>> On my synoptic theory (the 3ST), Mark decided not to include the
>> complete Lord's Prayer from the early sayings source ('sQ') because he
>> realized the clause "May your kingdom come" had political overtones, and
>> he was anxious to present a gospel which would not unduly offend the
>> Roman authorities.
Jeffrey Gibson replied:
>Two problems here, I think.
>One, on your thesis it would be difficult to explain then why Mark has
>only use **any** BASILEIA TOU QEOU language, but begin his ministry with the
>programmatic announcement HGGIKEN hH BASILEIA TOU QEOU.
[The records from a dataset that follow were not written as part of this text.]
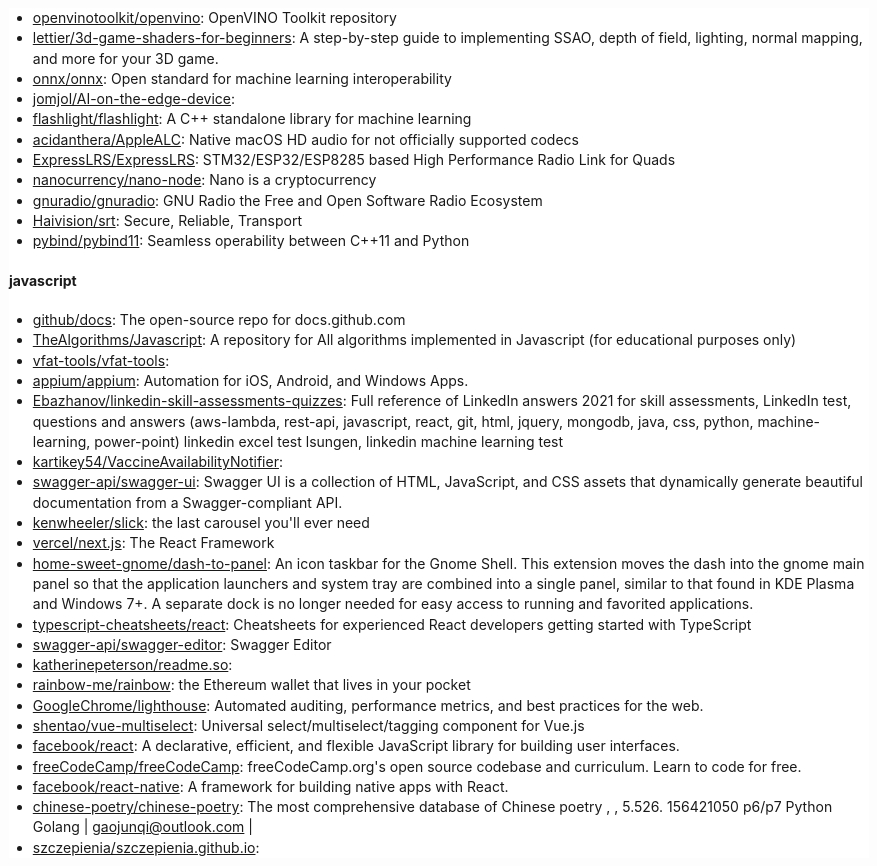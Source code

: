 * [openvinotoolkit/openvino](https://github.com/openvinotoolkit/openvino): OpenVINO Toolkit repository
* [lettier/3d-game-shaders-for-beginners](https://github.com/lettier/3d-game-shaders-for-beginners):  A step-by-step guide to implementing SSAO, depth of field, lighting, normal mapping, and more for your 3D game.
* [onnx/onnx](https://github.com/onnx/onnx): Open standard for machine learning interoperability
* [jomjol/AI-on-the-edge-device](https://github.com/jomjol/AI-on-the-edge-device): 
* [flashlight/flashlight](https://github.com/flashlight/flashlight): A C++ standalone library for machine learning
* [acidanthera/AppleALC](https://github.com/acidanthera/AppleALC): Native macOS HD audio for not officially supported codecs
* [ExpressLRS/ExpressLRS](https://github.com/ExpressLRS/ExpressLRS): STM32/ESP32/ESP8285 based High Performance Radio Link for Quads
* [nanocurrency/nano-node](https://github.com/nanocurrency/nano-node): Nano is a cryptocurrency
* [gnuradio/gnuradio](https://github.com/gnuradio/gnuradio): GNU Radio  the Free and Open Software Radio Ecosystem
* [Haivision/srt](https://github.com/Haivision/srt): Secure, Reliable, Transport
* [pybind/pybind11](https://github.com/pybind/pybind11): Seamless operability between C++11 and Python

#### javascript
* [github/docs](https://github.com/github/docs): The open-source repo for docs.github.com
* [TheAlgorithms/Javascript](https://github.com/TheAlgorithms/Javascript): A repository for All algorithms implemented in Javascript (for educational purposes only)
* [vfat-tools/vfat-tools](https://github.com/vfat-tools/vfat-tools): 
* [appium/appium](https://github.com/appium/appium):  Automation for iOS, Android, and Windows Apps.
* [Ebazhanov/linkedin-skill-assessments-quizzes](https://github.com/Ebazhanov/linkedin-skill-assessments-quizzes): Full reference of LinkedIn answers 2021 for skill assessments, LinkedIn test, questions and answers (aws-lambda, rest-api, javascript, react, git, html, jquery, mongodb, java, css, python, machine-learning, power-point) linkedin excel test lsungen, linkedin machine learning test
* [kartikey54/VaccineAvailabilityNotifier](https://github.com/kartikey54/VaccineAvailabilityNotifier): 
* [swagger-api/swagger-ui](https://github.com/swagger-api/swagger-ui): Swagger UI is a collection of HTML, JavaScript, and CSS assets that dynamically generate beautiful documentation from a Swagger-compliant API.
* [kenwheeler/slick](https://github.com/kenwheeler/slick): the last carousel you'll ever need
* [vercel/next.js](https://github.com/vercel/next.js): The React Framework
* [home-sweet-gnome/dash-to-panel](https://github.com/home-sweet-gnome/dash-to-panel): An icon taskbar for the Gnome Shell. This extension moves the dash into the gnome main panel so that the application launchers and system tray are combined into a single panel, similar to that found in KDE Plasma and Windows 7+. A separate dock is no longer needed for easy access to running and favorited applications.
* [typescript-cheatsheets/react](https://github.com/typescript-cheatsheets/react): Cheatsheets for experienced React developers getting started with TypeScript
* [swagger-api/swagger-editor](https://github.com/swagger-api/swagger-editor): Swagger Editor
* [katherinepeterson/readme.so](https://github.com/katherinepeterson/readme.so): 
* [rainbow-me/rainbow](https://github.com/rainbow-me/rainbow):  the Ethereum wallet that lives in your pocket
* [GoogleChrome/lighthouse](https://github.com/GoogleChrome/lighthouse): Automated auditing, performance metrics, and best practices for the web.
* [shentao/vue-multiselect](https://github.com/shentao/vue-multiselect): Universal select/multiselect/tagging component for Vue.js
* [facebook/react](https://github.com/facebook/react): A declarative, efficient, and flexible JavaScript library for building user interfaces.
* [freeCodeCamp/freeCodeCamp](https://github.com/freeCodeCamp/freeCodeCamp): freeCodeCamp.org's open source codebase and curriculum. Learn to code for free.
* [facebook/react-native](https://github.com/facebook/react-native): A framework for building native apps with React.
* [chinese-poetry/chinese-poetry](https://github.com/chinese-poetry/chinese-poetry): The most comprehensive database of Chinese poetry , , 5.526. 156421050   p6/p7 Python Golang | gaojunqi@outlook.com | 
* [szczepienia/szczepienia.github.io](https://github.com/szczepienia/szczepienia.github.io):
The concept of the "kingdom of God", like the role of "Messiah", was
too well-established in the tradition to be removed altogether.
>Two, it would also be difficult to explain why Mark chooses to summarize what
>Jesus preaches as the EUAGGELION TOU QEOU since EUAGGELION is a term with roots
>in the propaganda of the Imperial Cult, and the addition of the phrase TOU QEOU
>makes Jesus' message a **direct competitor** to the EUAGGELION of Caesar. (on
>this, see Craig A. Evans "MARKS INCIPIT AND THE PRIENE CALENDAR INSCRIPTION:
>FROM JEWISH GOSPEL TO GRECO-ROMAN GOSPEL" at http://www.jgrchj.com/page67)
I've not yet had time to study this article in detail, but certainly
an initial look leaves me unconvinced that Mark had in mind any
background other than the Tanak, and Isaiah in particular.
>Then there is the problem that you have assumed what needs to be proven,
>that the Kingdom petition in the LP is a call for God to bring in his BASILEIA
>in the near future and therefore has political overtones.
In a previous reply to you (dated Jun 13) I had already presented a
case for seeing political overtones in the kingdom petition. You may not
accept my case, but it is gratuitous to say that I "assumed what needs
to be proven".
>I hope you'll forgive me for taking the liberty of quoting myself on this
>Surely, the eschatologists argue, [the Kingdom] petition stands as conclusive
>proof that for Matthew and Luke the LP is an eschatological prayer.
Already you seem to be attacking a different target. Or are you, by
quoting these words in the present context, assuming that if Matthew and
Luke didn't take the petition as eschatalogical, then neither would
> ..... And yet nothing is more certain in the portrait of Jesus that both
>and Luke paint than that Jesus knew God's kingdom to be a powerfully present
This may be the dominant impression, but there remains a certain
ambivalence. For both writers included the saying about the kingdom of
God being "near" (Matthew twice, Luke three times), in addition to the
kingdom petition itself.
> ..... it seems unlikely
>that the petition in Matt. 6:10a//Lk. 11:2c is a plea for God to act now to do
>something he was expected to do only in the (distant?) future. Why urge anyone
>to pray for the accomplishment of a fait accompli?
It was presumably a matter of timing. In other words, a "soon" seems
to be implied, as you appear to acknowledge in the quotation below.
> Second, there is the observation that insofar as the wording of
>Jewish prayers wherein God is clearly urged to bring about the early dawning of
>his Kingdom stands as any kind of evidence for what prayers with this intent
>should look like or be worded .....
> ..... Thus if what Jesus actually intended his disciples to
>pray in the Kingdom petition for was God's speeding up the timetable for the
>arrival of the BASILEIA TOU THEOU (reign/rule of God) .....
> ..... "kingdom" or the expression "God's Kingdom" cannot be
>found anywhere in the entire corpus of the literature of formative Judaism (let
>alone that of Jewish petitionary prayers, or for that matter that of the NT) as
>the subject of the verb "to come", we have good reason to doubt that the
>expression ELTHETW hE BASILEIA SOU means what the proponents of the
>eschatological interpretation of the LP claim is does.
The argument here is that formative Judaism expressed its
eschatalogical hope using certain phraseology. Jesus didn't use that
phraseology. Therefore Jesus is unlikely to have been expressing an
eschatalogical hope. But the Christian interest in Jesus is precisely
because he *didn't* conform to all the norms of Judaism. He introduced
both new ideas and new phraseology. We cannot therefore assume that in
this particular case he would have been a conformer. In painting a
picture of the "kingdom of God", Jesus was clearly using his paints in
an original way to produce an original overall effect.
> In fact what it seems to mean is "may we be made worthy of your reign by
>being conformed not to our own will but to yours" .....
> [much snipped]
The synoptic context of the kingdom petition is being invoked here.
But even if your interpretation of this context is correct, Mark may
still have worried that his readers might interpret "May your kingdom
come" in isolation and take it (as I think it was originally intended)
as a plea for the early restoration of the Davidic kingdom.